[[ Exercise material open ]]

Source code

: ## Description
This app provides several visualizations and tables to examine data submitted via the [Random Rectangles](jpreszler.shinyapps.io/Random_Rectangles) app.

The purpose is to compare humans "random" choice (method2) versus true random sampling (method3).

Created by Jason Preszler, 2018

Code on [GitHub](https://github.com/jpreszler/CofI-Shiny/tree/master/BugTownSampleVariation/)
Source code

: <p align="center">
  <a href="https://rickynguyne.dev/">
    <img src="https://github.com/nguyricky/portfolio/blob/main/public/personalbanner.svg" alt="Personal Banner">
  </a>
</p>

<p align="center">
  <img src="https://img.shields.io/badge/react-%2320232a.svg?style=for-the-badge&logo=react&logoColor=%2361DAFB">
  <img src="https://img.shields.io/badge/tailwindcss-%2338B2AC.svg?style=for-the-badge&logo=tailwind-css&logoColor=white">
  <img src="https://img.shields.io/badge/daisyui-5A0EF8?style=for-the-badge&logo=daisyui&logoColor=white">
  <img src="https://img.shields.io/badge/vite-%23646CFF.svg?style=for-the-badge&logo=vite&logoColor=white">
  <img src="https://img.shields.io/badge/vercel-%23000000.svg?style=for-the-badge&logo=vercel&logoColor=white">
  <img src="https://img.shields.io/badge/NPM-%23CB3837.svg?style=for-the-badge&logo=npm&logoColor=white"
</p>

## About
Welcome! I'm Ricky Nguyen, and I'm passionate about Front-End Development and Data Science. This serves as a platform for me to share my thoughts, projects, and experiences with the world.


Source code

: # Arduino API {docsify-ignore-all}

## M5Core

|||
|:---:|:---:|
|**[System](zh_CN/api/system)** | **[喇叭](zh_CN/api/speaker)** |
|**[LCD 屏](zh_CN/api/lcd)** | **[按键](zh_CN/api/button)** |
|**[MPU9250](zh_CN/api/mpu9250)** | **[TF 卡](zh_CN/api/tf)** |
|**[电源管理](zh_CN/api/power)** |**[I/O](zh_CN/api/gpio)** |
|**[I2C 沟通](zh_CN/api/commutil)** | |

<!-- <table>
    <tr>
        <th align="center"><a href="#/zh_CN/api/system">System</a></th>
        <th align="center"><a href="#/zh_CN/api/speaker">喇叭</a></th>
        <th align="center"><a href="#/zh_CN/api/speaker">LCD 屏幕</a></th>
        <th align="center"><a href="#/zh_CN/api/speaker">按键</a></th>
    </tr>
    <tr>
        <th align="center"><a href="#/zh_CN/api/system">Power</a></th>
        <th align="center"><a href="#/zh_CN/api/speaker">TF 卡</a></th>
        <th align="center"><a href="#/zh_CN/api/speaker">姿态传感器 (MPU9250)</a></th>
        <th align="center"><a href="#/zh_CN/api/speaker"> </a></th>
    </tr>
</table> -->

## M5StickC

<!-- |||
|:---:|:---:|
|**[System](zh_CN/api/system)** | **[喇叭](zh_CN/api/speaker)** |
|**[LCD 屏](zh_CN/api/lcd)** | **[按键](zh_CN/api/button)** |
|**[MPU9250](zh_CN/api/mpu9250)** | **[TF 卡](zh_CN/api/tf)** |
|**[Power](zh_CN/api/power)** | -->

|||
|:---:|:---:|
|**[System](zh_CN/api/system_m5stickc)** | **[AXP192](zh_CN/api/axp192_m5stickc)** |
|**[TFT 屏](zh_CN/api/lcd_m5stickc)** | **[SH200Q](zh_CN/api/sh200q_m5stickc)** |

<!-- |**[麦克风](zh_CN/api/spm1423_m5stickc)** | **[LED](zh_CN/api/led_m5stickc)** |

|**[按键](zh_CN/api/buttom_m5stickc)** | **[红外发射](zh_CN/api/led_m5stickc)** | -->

[[ Exercise material closed ]]

[Activity] The material must be written out again in full and without changes.

[Solution to the exercise]
Source code

: ## Description
This app provides several visualizations and tables to examine data submitted via the [Random Rectangles](jpreszler.shinyapps.io/Random_Rectangles) app.

The purpose is to compare humans "random" choice (method2) versus true random sampling (method3).

Created by Jason Preszler, 2018

Code on [GitHub](https://github.com/jpreszler/CofI-Shiny/tree/master/BugTownSampleVariation/)
Source code

: <p align="center">
  <a href="https://rickynguyne.dev/">
    <img src="https://github.com/nguyricky/portfolio/blob/main/public/personalbanner.svg" alt="Personal Banner">
  </a>
</p>

<p align="center">
  <img src="https://img.shields.io/badge/react-%2320232a.svg?style=for-the-badge&logo=react&logoColor=%2361DAFB">
  <img src="https://img.shields.io/badge/tailwindcss-%2338B2AC.svg?style=for-the-badge&logo=tailwind-css&logoColor=white">
  <img src="https://img.shields.io/badge/daisyui-5A0EF8?style=for-the-badge&logo=daisyui&logoColor=white">
  <img src="https://img.shields.io/badge/vite-%23646CFF.svg?style=for-the-badge&logo=vite&logoColor=white">
  <img src="https://img.shields.io/badge/vercel-%23000000.svg?style=for-the-badge&logo=vercel&logoColor=white">
  <img src="https://img.shields.io/badge/NPM-%23CB3837.svg?style=for-the-badge&logo=npm&logoColor=white"
</p>

## About
Welcome! I'm Ricky Nguyen, and I'm passionate about Front-End Development and Data Science. This serves as a platform for me to share my thoughts, projects, and experiences with the world.


Source code

: # Arduino API {docsify-ignore-all}

## M5Core

|||
|:---:|:---:|
|**[System](zh_CN/api/system)** | **[喇叭](zh_CN/api/speaker)** |
|**[LCD 屏](zh_CN/api/lcd)** | **[按键](zh_CN/api/button)** |
|**[MPU9250](zh_CN/api/mpu9250)** | **[TF 卡](zh_CN/api/tf)** |
|**[电源管理](zh_CN/api/power)** |**[I/O](zh_CN/api/gpio)** |
|**[I2C 沟通](zh_CN/api/commutil)** | |

<!-- <table>
    <tr>
        <th align="center"><a href="#/zh_CN/api/system">System</a></th>
        <th align="center"><a href="#/zh_CN/api/speaker">喇叭</a></th>
        <th align="center"><a href="#/zh_CN/api/speaker">LCD 屏幕</a></th>
        <th align="center"><a href="#/zh_CN/api/speaker">按键</a></th>
    </tr>
    <tr>
        <th align="center"><a href="#/zh_CN/api/system">Power</a></th>
        <th align="center"><a href="#/zh_CN/api/speaker">TF 卡</a></th>
        <th align="center"><a href="#/zh_CN/api/speaker">姿态传感器 (MPU9250)</a></th>
        <th align="center"><a href="#/zh_CN/api/speaker"> </a></th>
    </tr>
</table> -->

## M5StickC

<!-- |||
|:---:|:---:|
|**[System](zh_CN/api/system)** | **[喇叭](zh_CN/api/speaker)** |
|**[LCD 屏](zh_CN/api/lcd)** | **[按键](zh_CN/api/button)** |
|**[MPU9250](zh_CN/api/mpu9250)** | **[TF 卡](zh_CN/api/tf)** |
|**[Power](zh_CN/api/power)** | -->

|||
|:---:|:---:|
|**[System](zh_CN/api/system_m5stickc)** | **[AXP192](zh_CN/api/axp192_m5stickc)** |
|**[TFT 屏](zh_CN/api/lcd_m5stickc)** | **[SH200Q](zh_CN/api/sh200q_m5stickc)** |

<!-- |**[麦克风](zh_CN/api/spm1423_m5stickc)** | **[LED](zh_CN/api/led_m5stickc)** |

|**[按键](zh_CN/api/buttom_m5stickc)** | **[红外发射](zh_CN/api/led_m5stickc)** | -->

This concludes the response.